Obviously any hint at Muslim culpability for the devastation and enslavement of the ancient Byzantine Greek civilisation is going to enrage the proud 'modern' upholders of the barbarians' legacy - and most especially the Turks, who still hold the Byzantine capital of Constantinople and the rest of their ill-gotten gains in Asia Minor by force of arms, having expelled or massacred most of the Greek inhabitants (the most recent pogrom in Constantinople itself having occurred as recently as the 1970s).
Posted by Phil Hellene at September 18, 2006 04:16 PM
Of course the pope meant to mix it with the Islamistas. He has started a debate long overdue.
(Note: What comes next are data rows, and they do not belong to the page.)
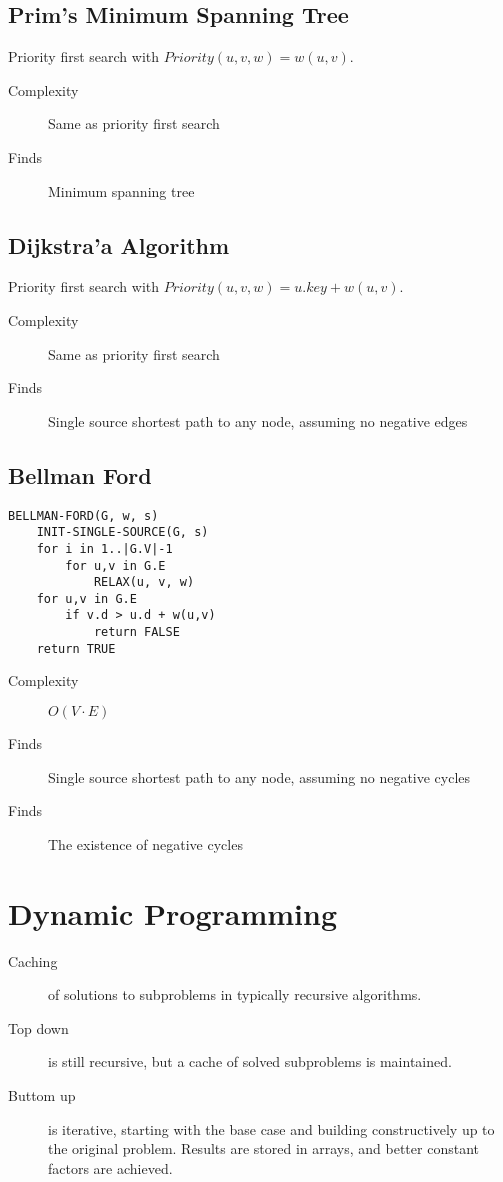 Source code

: \documentclass[landscape]{cheat}
\begin{document}
\begin{multicols*}{3}
\subsection{Prim's Minimum Spanning Tree}
Priority first search with $Priority(u, v, w) = w(u, v)$.
\begin{description}
    \item[Complexity] Same as priority first search
    \item[Finds] Minimum spanning tree
\end{description}

\subsection{Dijkstra'a Algorithm}
Priority first search with $Priority(u, v, w) = u.key + w(u, v)$.
\begin{description}
    \item[Complexity] Same as priority first search
    \item[Finds] Single source shortest path to any node, assuming no negative edges
\end{description}

\subsection{Bellman Ford}
\begin{lstlisting}
BELLMAN-FORD(G, w, s)
    INIT-SINGLE-SOURCE(G, s)
    for i in 1..|G.V|-1
        for u,v in G.E
            RELAX(u, v, w)
    for u,v in G.E
        if v.d > u.d + w(u,v)
            return FALSE
    return TRUE
\end{lstlisting}
\begin{description}
    \item[Complexity] $O(V\cdot E)$
    \item[Finds] Single source shortest path to any node, assuming no negative cycles
    \item[Finds] The existence of negative cycles
\end{description}

\section{Dynamic Programming}
\begin{description}
    \item[Caching] of solutions to subproblems in typically recursive algorithms.
    \item[Top down] is still recursive, but a cache of solved subproblems is maintained.
    \item[Buttom up] is iterative, starting with the base case and building constructively up to the original problem.
        Results are stored in arrays, and better constant factors are achieved.
\end{description}


\end{multicols*}
\end{document}
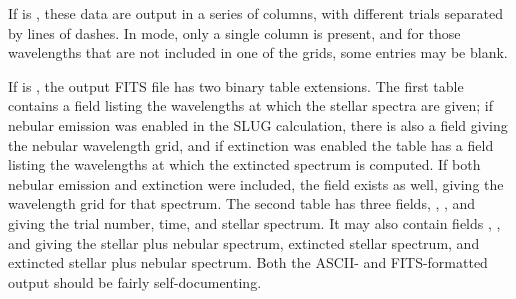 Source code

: \documentclass[letterpaper,10pt,english]{sphinxmanual}
\begin{document}
If  is , these data are output in a series of columns, with different trials separated by lines of dashes. In  mode, only a single  column is present, and for those wavelengths that are not included in one of the grids, some entries may be blank.

If  is , the output FITS file has two binary table extensions. The first table contains a field  listing the wavelengths at which the stellar spectra are given; if nebular emission was enabled in the SLUG calculation, there is also a field  giving the nebular wavelength grid, and if extinction was enabled the table has a field  listing the wavelengths at which the extincted spectrum is computed. If both nebular emission and extinction were included, the field  exists as well, giving the wavelength grid for that spectrum. The second table has three fields, , , and  giving the trial number, time, and stellar spectrum. It may also contain fields , , and  giving the stellar plus nebular spectrum, extincted stellar spectrum, and extincted stellar plus nebular spectrum. Both the ASCII- and FITS-formatted output should be fairly self-documenting.
\end{document}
Billions of people around the world have read that damning quote and it's the equivalent of flicking on a light switch and exposing the sheer horror | for all to see.
Now the genie is out of the bottle and the foam flecked ones will never put it back.
Radio five at 9 am today was full of callers saying critical things about muslims I certainly have not heard expressed thus far.
Posted by niconoclast at September 18, 2006 04:39 PM
From the other side. Well, not quite the other side since he himself is quite critical of conservative Muslims.
Posted by Wye at September 18, 2006 04:52 PM
All reason acts upon sense experience
Nope. We cannot experience more than a small portion of reality via our senses, which is why we understand Quantum physics (for example) by using our reason rather than just our senses. Coming to the conclusion that there is a God is no different (I just happen to have come to the opposite conclusion personally but that is neither here nor there).
Posted by Perry de Havilland at September 18, 2006 05:23 PM
Unless I'm very much mistaken looking at empirical evidence taken from, for example, a particle accelerator is recieved into the mind via sense experience. The only 'science' that doesn't make use of sense experience in such a manner is made-up stuff like string theory.
In any case I'd question whether anyone truly *understands* quantumn physics, which is why it is also described in terms of analogies, or something we can envisage (tiny balls orbitiing other tiny balls). These are images that we can understand because of sense experience (I have seen balls, I have seen small things and I combine the image).
Posted by Gabriel at September 18, 2006 05:42 PM
To clarify. In all fields we use reason AND our senses. Seeing as none of, except prophets, are capable of sensing G-d, the only sense-evidence we have, so to speak, is scripture.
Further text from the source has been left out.